2.  Use an **LLM-as-Observer** to extract decision-oriented representations from the public state and dialogue.
3.  Let a **tabular foundation model** perform the actual prediction, adapting by conditioning on a source population and the target's few observed games.

This formulation outperforms direct LLM prompting. The **Observer's hidden states provide complementary predictive signal**, especially for response prediction and in bargaining where language interpretation is key. The cross-population evaluation shows the method can transfer from agents varying in LLM to agents varying in scaffolding.

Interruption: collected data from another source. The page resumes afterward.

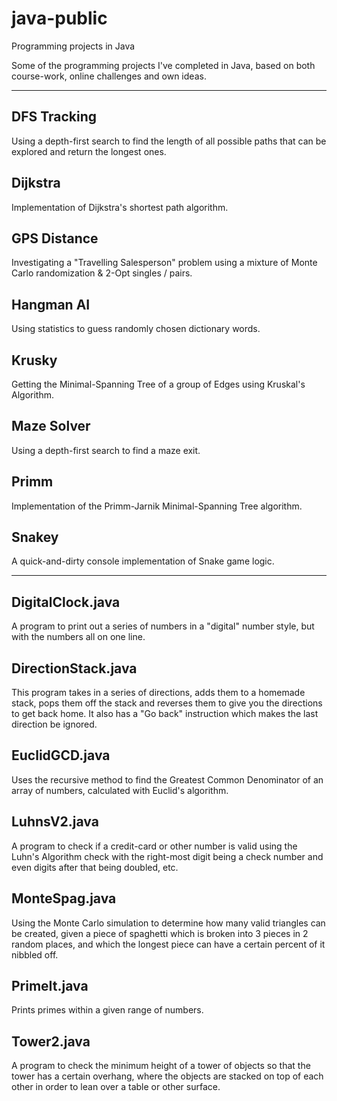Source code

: # java-public
Programming projects in Java

Some of the programming projects I've completed in Java, based on both course-work, online challenges and own ideas.

---
## DFS Tracking
Using a depth-first search to find the length of all possible paths that can be explored and return the longest ones.

## Dijkstra
Implementation of Dijkstra's shortest path algorithm.

## GPS Distance
Investigating a "Travelling Salesperson" problem using a mixture of Monte Carlo randomization & 2-Opt singles / pairs.

## Hangman AI
Using statistics to guess randomly chosen dictionary words.

## Krusky
Getting the Minimal-Spanning Tree of a group of Edges using Kruskal's Algorithm.

## Maze Solver
Using a depth-first search to find a maze exit.

## Primm
Implementation of the Primm-Jarnik Minimal-Spanning Tree algorithm.

## Snakey
A quick-and-dirty console implementation of Snake game logic.

***

## DigitalClock.java
A program to print out a series of numbers in a "digital" number style, but with the numbers all on one line.

## DirectionStack.java
This program takes in a series of directions, adds them to a homemade stack, pops them off the stack and reverses them to give you the directions to get back home. It also has a "Go back" instruction which makes the last direction be ignored.

## EuclidGCD.java
Uses the recursive method to find the Greatest Common Denominator of an array of numbers, calculated with Euclid's algorithm.

## LuhnsV2.java
A program to check if a credit-card or other number is valid using the Luhn's Algorithm check with the right-most digit being a check number and even digits after that being doubled, etc.

## MonteSpag.java
Using the Monte Carlo simulation to determine how many valid triangles can be created, given a piece of spaghetti which is broken into 3 pieces in 2 random places, and which the longest piece can have a certain percent of it nibbled off.

## PrimeIt.java
Prints primes within a given range of numbers.

## Tower2.java
A program to check the minimum height of a tower of objects so that the tower has a certain overhang, where the objects are stacked on top of each other in order to lean over a table or other surface.
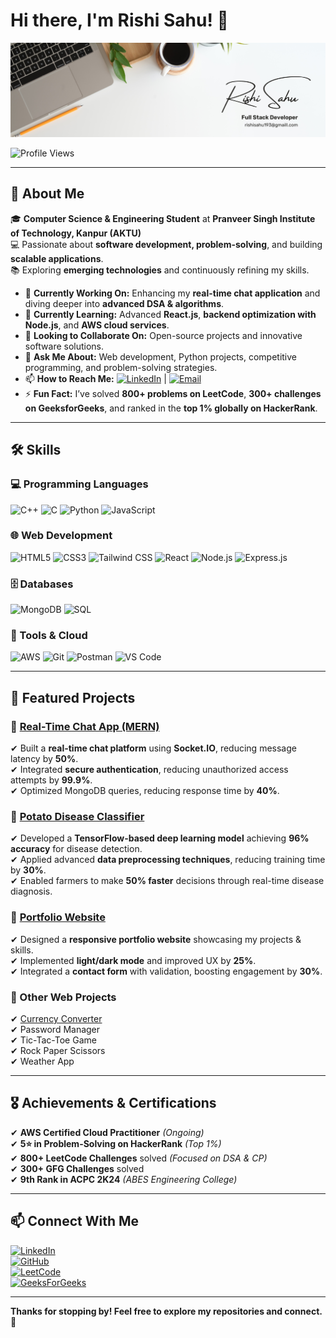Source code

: # Hi there, I'm Rishi Sahu! 👋

![Profile Banner](https://github.com/Rishisahu19/Rishisahu19/blob/main/Profile.png)

![Profile Views](https://komarev.com/ghpvc/?username=Rishisahu19&color=green)

---

## 🚀 About Me

🎓 **Computer Science & Engineering Student** at **Pranveer Singh Institute of Technology, Kanpur (AKTU)**  
💻 Passionate about **software development, problem-solving**, and building **scalable applications**.  
📚 Exploring **emerging technologies** and continuously refining my skills.  

- 🔭 **Currently Working On:** Enhancing my **real-time chat application** and diving deeper into **advanced DSA & algorithms**.
- 🌱 **Currently Learning:** Advanced **React.js**, **backend optimization with Node.js**, and **AWS cloud services**.
- 👯 **Looking to Collaborate On:** Open-source projects and innovative software solutions.
- 💬 **Ask Me About:** Web development, Python projects, competitive programming, and problem-solving strategies.
- 📫 **How to Reach Me:** [![LinkedIn](https://img.shields.io/badge/LinkedIn-blue?style=flat&logo=linkedin)](https://www.linkedin.com/in/rishi-sahu-19s/) | [![Email](https://img.shields.io/badge/Email-D14836?style=flat&logo=gmail&logoColor=white)](mailto:rishisahu193@gmail.com)
- ⚡ **Fun Fact:** I’ve solved **800+ problems on LeetCode**, **300+ challenges on GeeksforGeeks**, and ranked in the **top 1% globally on HackerRank**.

---

## 🛠️ Skills

### 💻 Programming Languages
![C++](https://img.shields.io/badge/C++-00599C?style=flat&logo=c%2B%2B&logoColor=white)
![C](https://img.shields.io/badge/C-000000?style=flat&logo=c&logoColor=white)
![Python](https://img.shields.io/badge/Python-3776AB?style=flat&logo=python&logoColor=white)
![JavaScript](https://img.shields.io/badge/JavaScript-F7DF1E?style=flat&logo=javascript&logoColor=black)

### 🌐 Web Development
![HTML5](https://img.shields.io/badge/HTML5-E34F26?style=flat&logo=html5&logoColor=white)
![CSS3](https://img.shields.io/badge/CSS3-1572B6?style=flat&logo=css3&logoColor=white)
![Tailwind CSS](https://img.shields.io/badge/TailwindCSS-38B2AC?style=flat&logo=tailwind-css&logoColor=white)
![React](https://img.shields.io/badge/React-61DAFB?style=flat&logo=react&logoColor=black)
![Node.js](https://img.shields.io/badge/Node.js-339933?style=flat&logo=node.js&logoColor=white)
![Express.js](https://img.shields.io/badge/Express.js-000000?style=flat&logo=express&logoColor=white)

### 🗄️ Databases
![MongoDB](https://img.shields.io/badge/MongoDB-47A248?style=flat&logo=mongodb&logoColor=white)
![SQL](https://img.shields.io/badge/SQL-4479A1?style=flat&logo=mysql&logoColor=white)

### 🔧 Tools & Cloud
![AWS](https://img.shields.io/badge/AWS-232F3E?style=flat&logo=amazonaws&logoColor=white)
![Git](https://img.shields.io/badge/Git-F05032?style=flat&logo=git&logoColor=white)
![Postman](https://img.shields.io/badge/Postman-FF6C37?style=flat&logo=postman&logoColor=white)
![VS Code](https://img.shields.io/badge/VS_Code-007ACC?style=flat&logo=visual-studio-code&logoColor=white)

---

## 📌 Featured Projects

### 🔹 [Real-Time Chat App (MERN)](https://github.com/Rishisahu19/MERN_CHAT-X)
✔ Built a **real-time chat platform** using **Socket.IO**, reducing message latency by **50%**.  
✔ Integrated **secure authentication**, reducing unauthorized access attempts by **99.9%**.  
✔ Optimized MongoDB queries, reducing response time by **40%**.  

### 🔹 [Potato Disease Classifier](https://github.com/Rishisahu19/Potato_Project)
✔ Developed a **TensorFlow-based deep learning model** achieving **96% accuracy** for disease detection.  
✔ Applied advanced **data preprocessing techniques**, reducing training time by **30%**.  
✔ Enabled farmers to make **50% faster** decisions through real-time disease diagnosis.  

### 🔹 [Portfolio Website](https://github.com/Rishisahu19/PORTFOLIO)
✔ Designed a **responsive portfolio website** showcasing my projects & skills.  
✔ Implemented **light/dark mode** and improved UX by **25%**.  
✔ Integrated a **contact form** with validation, boosting engagement by **30%**.  

### 🔹 Other Web Projects
✔ [Currency Converter](https://github.com/Rishisahu19/Innovative-Web-Projects-Showcase)  
✔ Password Manager  
✔ Tic-Tac-Toe Game  
✔ Rock Paper Scissors  
✔ Weather App  

---

## 🎖️ Achievements & Certifications

✔ **AWS Certified Cloud Practitioner** *(Ongoing)*  
✔ **5⭐ in Problem-Solving on HackerRank** *(Top 1%)*  
✔ **800+ LeetCode Challenges** solved *(Focused on DSA & CP)*  
✔ **300+ GFG Challenges** solved  
✔ **9th Rank in ACPC 2K24** *(ABES Engineering College)*  

---

## 📫 Connect With Me

[![LinkedIn](https://img.shields.io/badge/LinkedIn-0077B5?style=flat&logo=linkedin&logoColor=white)](https://www.linkedin.com/in/rishi-sahu-19s/)  
[![GitHub](https://img.shields.io/badge/GitHub-181717?style=flat&logo=github&logoColor=white)](https://github.com/Rishisahu19)  
[![LeetCode](https://img.shields.io/badge/LeetCode-FFA116?style=flat&logo=leetcode&logoColor=white)](https://leetcode.com/rishisahu193/)  
[![GeeksForGeeks](https://img.shields.io/badge/GeeksforGeeks-0F9D58?style=flat&logo=geeksforgeeks&logoColor=white)](https://www.geeksforgeeks.org/user/rishisamixn/)  

---

**Thanks for stopping by! Feel free to explore my repositories and connect. 🚀**
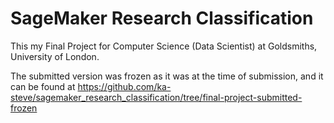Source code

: # SageMaker Research Classification

This my Final Project for Computer Science (Data Scientist) at Goldsmiths, University of London.  
  
The submitted version was frozen as it was at the time of submission, and it can be found at https://github.com/ka-steve/sagemaker_research_classification/tree/final-project-submitted-frozen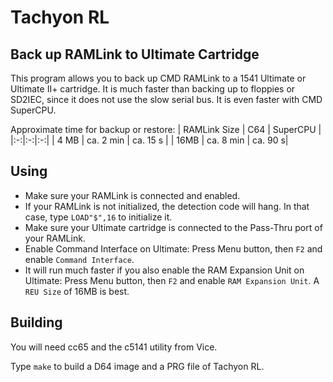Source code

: # Tachyon RL
## Back up RAMLink to Ultimate Cartridge

This program allows you to back up CMD RAMLink to a 1541 Ultimate or Ultimate II+ cartridge. It is much faster than backing up to floppies or SD2IEC, since it does not use the slow serial bus. It is even faster with CMD SuperCPU.

Approximate time for backup or restore:
|  RAMLink Size | C64 | SuperCPU |
|:-:|:-:|:-:|
| 4 MB | ca. 2 min | ca. 15 s |
| 16MB | ca. 8 min | ca. 90 s|

## Using

- Make sure your RAMLink is connected and enabled.
- If your RAMLink is not initialized, the detection code will hang. In that case, type `LOAD"$",16` to initialize it.
- Make sure your Ultimate cartridge is connected to the Pass-Thru port of your RAMLink.
- Enable Command Interface on Ultimate: Press Menu button, then `F2` and enable `Command Interface`.
- It will run much faster if you also enable the RAM Expansion Unit on Ultimate: Press Menu button, then `F2` and enable `RAM Expansion Unit`. A `REU Size` of 16MB is best.

## Building

You will need cc65 and the c5141 utility from Vice.

Type `make` to build a D64 image and a PRG file of Tachyon RL.
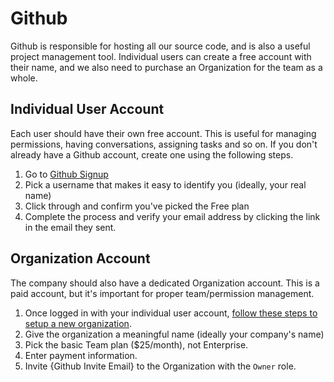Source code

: # Github

Github is responsible for hosting all our source code, and is also a useful project management tool. Individual users can create a free account with their name, and we also need to purchase an Organization for the team as a whole.

## Individual User Account
Each user should have their own free account. This is useful for managing permissions, having conversations, assigning tasks and so on. If you don't already have a Github account, create one using the following steps.

1. Go to [Github Signup](https://github.com/join?plan=free)
2. Pick a username that makes it easy to identify you (ideally, your real name)
3. Click through and confirm you've picked the Free plan
4. Complete the process and verify your email address by clicking the link in the email they sent.

## Organization Account
The company should also have a dedicated Organization account. This is a paid account, but it's important for proper team/permission management.

1. Once logged in with your individual user account, [follow these steps to setup a new organization](https://help.github.com/en/github/setting-up-and-managing-organizations-and-teams/creating-a-new-organization-from-scratch).
2. Give the organization a meaningful name (ideally your company's name)
3. Pick the basic Team plan ($25/month), not Enterprise.
4. Enter payment information.
5. Invite {Github Invite Email} to the Organization with the `Owner` role.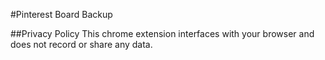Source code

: #Pinterest Board Backup

##Privacy Policy
This chrome extension interfaces with your browser and does not record or share any data.

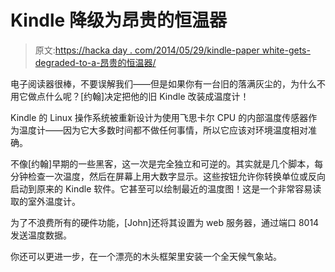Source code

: # Kindle 降级为昂贵的恒温器

> 原文:[https://hacka day . com/2014/05/29/kindle-paper white-gets-degraded-to-a-昂贵的恒温器/](https://hackaday.com/2014/05/29/kindle-paperwhite-gets-downgraded-to-an-expensive-thermostat/)

电子阅读器很棒，不要误解我们——但是如果你有一台旧的落满灰尘的，为什么不用它做点什么呢？[约翰]决定把他的旧 Kindle 改装成温度计！

Kindle 的 Linux 操作系统被重新设计为使用飞思卡尔 CPU 的内部温度传感器作为温度计——因为它大多数时间都不做任何事情，所以它应该对环境温度相对准确。

不像[约翰]早期的一些黑客，这一次是完全独立和可逆的。其实就是几个脚本，每分钟检查一次温度，然后在屏幕上用大数字显示。这些按钮允许你转换单位或反向启动到原来的 Kindle 软件。它甚至可以绘制最近的温度图！这是一个非常容易读取的室外温度计。

为了不浪费所有的硬件功能，[John]还将其设置为 web 服务器，通过端口 8014 发送温度数据。

你还可以更进一步，在一个漂亮的木头框架里安装一个全天候气象站。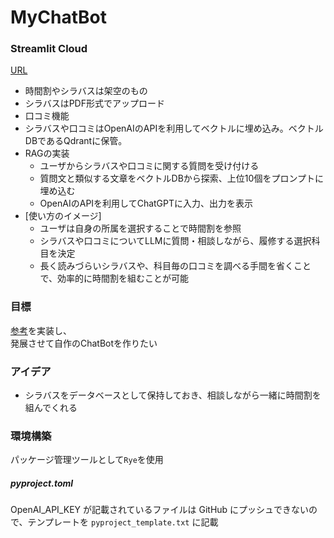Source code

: # MyChatBot
### Streamlit Cloud
[URL](https://mychatbot-05.streamlit.app/)
- 時間割やシラバスは架空のもの
- シラバスはPDF形式でアップロード
- 口コミ機能
- シラバスや口コミはOpenAIのAPIを利用してベクトルに埋め込み。ベクトルDBであるQdrantに保管。
- RAGの実装
  - ユーザからシラバスや口コミに関する質問を受け付ける
  - 質問文と類似する文章をベクトルDBから探索、上位10個をプロンプトに埋め込む
  - OpenAIのAPIを利用してChatGPTに入力、出力を表示
- [使い方のイメージ]
  - ユーザは自身の所属を選択することで時間割を参照
  - シラバスや口コミについてLLMに質問・相談しながら、履修する選択科目を決定
  - 長く読みづらいシラバスや、科目毎の口コミを調べる手間を省くことで、効率的に時間割を組むことが可能

### 目標
[参考](https://zenn.dev/ml_bear/books/d1f060a3f166a5/viewer/f11592)を実装し、<br>
発展させて自作のChatBotを作りたい

### アイデア
- シラバスをデータベースとして保持しておき、相談しながら一緒に時間割を組んでくれる

### 環境構築
パッケージ管理ツールとして`Rye`を使用
##### pyproject.toml
OpenAI_API_KEY が記載されているファイルは GitHub にプッシュできないので、テンプレートを `pyproject_template.txt` に記載



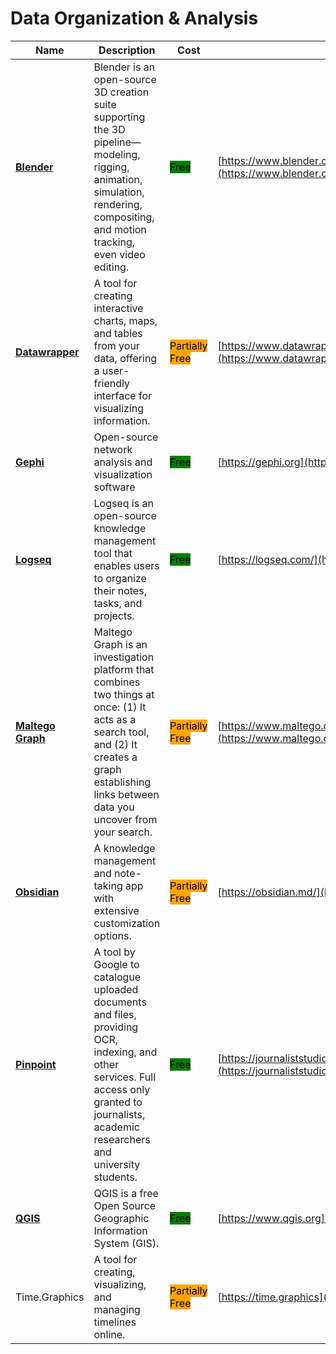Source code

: # Data Organization & Analysis

| Name | Description | Cost | URL |
| --- | --- | --- | --- |
| [**Blender**](../../tools/blender/README.md) | Blender is an open-source 3D creation suite supporting the 3D pipeline—modeling, rigging, animation, simulation, rendering, compositing, and motion tracking, even video editing. | <mark style="background-color:green;">Free</mark> | [https://www.blender.org/](https://www.blender.org/) |
| [**Datawrapper**](../../tools/datawrapper/README.md) | A tool for creating interactive charts, maps, and tables from your data, offering a user-friendly interface for visualizing information. | <mark style="background-color:orange;">Partially Free</mark> | [https://www.datawrapper.de/](https://www.datawrapper.de/) |
| [**Gephi**](../../tools/gephi/README.md) | Open-source network analysis and visualization software | <mark style="background-color:green;">Free</mark> | [https://gephi.org](https://gephi.org) |
| [**Logseq**](../../tools/logseq/README.md) | Logseq is an open-source knowledge management tool that enables users to organize their notes, tasks, and projects. | <mark style="background-color:green;">Free</mark> | [https://logseq.com/](https://logseq.com/) |
| [**Maltego Graph**](../../tools/maltego/README.md) | Maltego Graph is an investigation platform that combines two things at once: (1) It acts as a search tool, and (2) It creates a graph establishing links between data you uncover from your search. | <mark style="background-color:orange;">Partially Free</mark> | [https://www.maltego.com/](https://www.maltego.com/) |
| [**Obsidian**](../../tools/obsidian/README.md) | A knowledge management and note-taking app with extensive customization options. | <mark style="background-color:orange;">Partially Free</mark> | [https://obsidian.md/](https://obsidian.md/) |
| [**Pinpoint**](../../tools/pinpoint/README.md) | A tool by Google to catalogue uploaded documents and files, providing OCR, indexing, and other services. Full access only granted to journalists, academic researchers and university students. | <mark style="background-color:green;">Free</mark> | [https://journaliststudio.google.com/pinpoint/about](https://journaliststudio.google.com/pinpoint/about) |
| [**QGIS**](../../tools/qgis/README.md) | QGIS is a free Open Source Geographic Information System (GIS). | <mark style="background-color:green;">Free</mark> | [https://www.qgis.org](https://www.qgis.org) |
| Time.Graphics | A tool for creating, visualizing, and managing timelines online. | <mark style="background-color:orange;">Partially Free</mark> | [https://time.graphics](https://time.graphics) |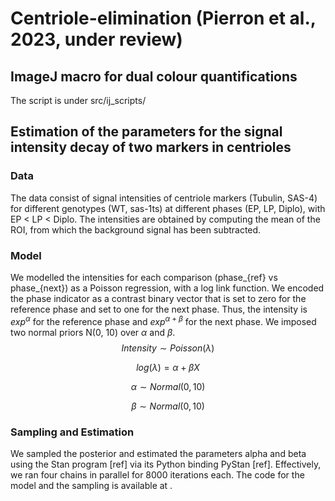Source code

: # Centriole-elimination (Pierron et al., 2023, under review)

## ImageJ macro for dual colour quantifications
The script is under src/ij_scripts/

## Estimation of the parameters for the signal intensity decay of two markers in centrioles
### Data
The data consist of signal intensities of centriole markers (Tubulin, SAS-4) for different genotypes (WT, sas-1ts) at different phases (EP, LP, Diplo), with EP < LP < Diplo. 
The intensities are obtained by computing the mean of the ROI, from which the background signal has been subtracted.
### Model
We modelled the intensities for each comparison (phase_{ref} vs phase_{next}) as a Poisson regression, with a log link function. 
We encoded the phase indicator as a contrast binary vector that is set to zero for the reference phase and set to one for the next phase. 
Thus, the intensity is $exp^{\alpha}$ for the reference phase and $exp^{\alpha+\beta}$ for the next phase. 
We imposed two normal priors N(0, 10) over $\alpha$ and $\beta$.
$$ Intensity \sim Poisson(\lambda) $$

$$ log(\lambda)=\alpha+\beta X $$

$$ \alpha \sim Normal(0,10) $$

$$ \beta \sim Normal(0,10) $$

### Sampling and Estimation
We sampled the posterior and estimated the parameters alpha and beta using the Stan program [ref] via its Python binding PyStan [ref]. 
Effectively, we ran four chains in parallel for 8000 iterations each. The code for the model and the sampling is available at <url>.
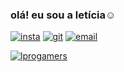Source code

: ### olá! eu sou a letícia☺️

[![insta](https://img.shields.io/badge/Instagram-E4405F?style=for-the-badge&logo=instagram&logoColor=white)](https://instagram.com/leevitorino_?igshid=MzMyNGUyNmU2YQ==)  [![git](https://img.shields.io/badge/GitHub-100000?style=for-the-badge&logo=github&logoColor=white)]()     [![email](https://img.shields.io/badge/Gmail-D14836?style=for-the-badge&logo=gmail&logoColor=white)](leticia.souza584@etec.sp.gov.br)   

[![lprogamers](https://github-readme-stats.vercel.app/api/top-langs/?username={username}&theme=blue-green)](kk)
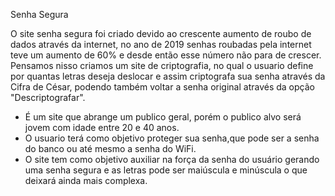 Senha Segura

O site senha segura foi criado devido ao crescente aumento de roubo de dados através da internet, no ano de 2019 senhas roubadas pela internet teve um aumento de 60% e desde então esse número não para de crescer.
Pensamos nisso criamos um site de criptografia, no qual o usuario define por quantas letras deseja deslocar e assim criptografa sua senha através da Cifra de César, podendo também voltar a senha original através da opção "Descriptografar".

- É um site que abrange um publico geral, porém o publico alvo será jovem com idade entre 20 e 40 anos.
- O usuario terá como objetivo proteger sua senha,que pode ser a senha do banco ou até mesmo a senha do WiFi.
- O site tem como objetivo auxiliar na força da senha do usuário gerando uma senha segura e as letras pode ser maiúscula e minúscula o que deixará ainda mais complexa.
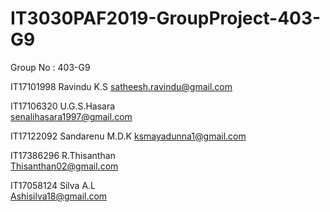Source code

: # IT3030PAF2019-GroupProject-403-G9

Group No : 403-G9


IT17101998	Ravindu K.S	
satheesh.ravindu@gmail.com

IT17106320	U.G.S.Hasara	
senalihasara1997@gmail.com

IT17122092	Sandarenu M.D.K	
ksmayadunna1@gmail.com

IT17386296	R.Thisanthan	
Thisanthan02@gmail.com

IT17058124	Silva A.L	
Ashisilva18@gmail.com
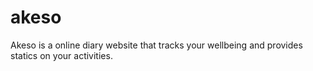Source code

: # akeso
Akeso is a online diary website that tracks your wellbeing and provides statics on your activities.

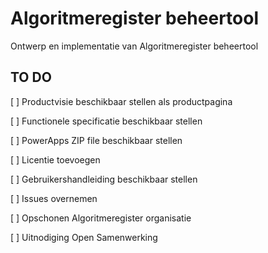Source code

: # Algoritmeregister beheertool
Ontwerp en implementatie van Algoritmeregister beheertool

## TO DO
[ ] Productvisie beschikbaar stellen als productpagina

[ ] Functionele specificatie beschikbaar stellen

[ ] PowerApps ZIP file beschikbaar stellen

[ ] Licentie toevoegen

[ ] Gebruikershandleiding beschikbaar stellen

[ ] Issues overnemen

[ ] Opschonen Algoritmeregister organisatie

[ ] Uitnodiging Open Samenwerking
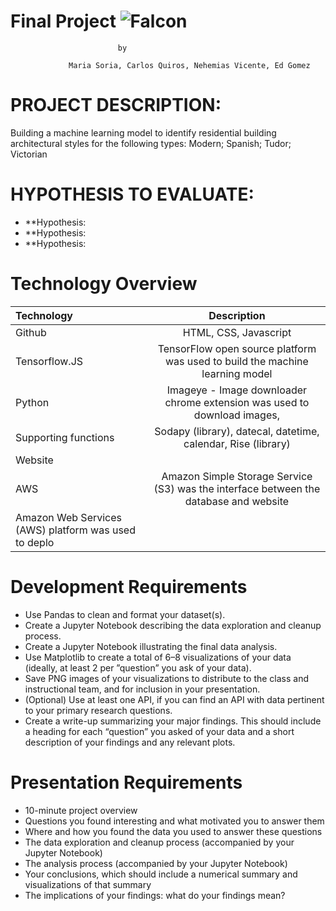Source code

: # **Final Project** ![Falcon](https://encrypted-tbn0.gstatic.com/images?q=tbn:ANd9GcQX_1F3J19FUwhed8_CCl4KU7F8uGZpM9QpYJ4Dewhrq3R1qkUNaw&s)


							by
							
			     Maria Soria, Carlos Quiros, Nehemias Vicente, Ed Gomez

# PROJECT DESCRIPTION:
Building a machine learning model to identify residential building architectural styles for the following types: 
Modern; Spanish; Tudor; Victorian


# HYPOTHESIS TO EVALUATE:

+ **Hypothesis: 
+ **Hypothesis: 
+ **Hypothesis: 

# Technology Overview

| Technology   		| Description    							|
| :---         		|     :---:      							|
|  Github      		| HTML, CSS, Javascript							|
|  Tensorflow.JS       	|TensorFlow open source platform was used to build the machine learning model  						|
|  Python         	| Imageye - Image downloader chrome extension was used to download images,|    		|
|  Supporting functions	| Sodapy (library), datecal, datetime, calendar, Rise (library)		|
|  Website		| 	|
|  AWS			| Amazon Simple Storage Service (S3) was the interface between the database and website
Amazon Web Services (AWS) platform was used to deplo|


# Development Requirements		
		
+	Use Pandas to clean and format your dataset(s). 
+	Create a Jupyter Notebook describing the data exploration and cleanup process.
+	Create a Jupyter Notebook illustrating the final data analysis. 
+	Use Matplotlib to create a total of 6–8 visualizations of your data (ideally, at least 2 per ”question” you ask of your data). 
+	Save PNG images of your visualizations to distribute to the class and instructional team, and for inclusion in your presentation. 
+	(Optional) Use at least one API, if you can find an API with data pertinent to your primary research questions. 
+	Create a write-up summarizing your major findings. This should include a heading for each “question” you asked of your data and a short description of your findings and any relevant plots.
		
# Presentation Requirements 	
		
+	10-minute project overview
+	Questions you found interesting and what motivated you to answer them
+	Where and how you found the data you used to answer these questions
+	The data exploration and cleanup process (accompanied by your Jupyter Notebook)
+	The analysis process (accompanied by your Jupyter Notebook)
+	Your conclusions, which should include a numerical summary and visualizations of that summary
+	The implications of your findings: what do your findings mean?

**Future Directions & Limitations:**
*   Extending the approach to more complex, real-world market interactions beyond controlled games.
*   Exploring online adaptation where the predictor updates continuously.
*   The method assumes access to a relevant source population for training.
*   The Observer's contribution is task-dependent (stronger for response prediction and bargaining).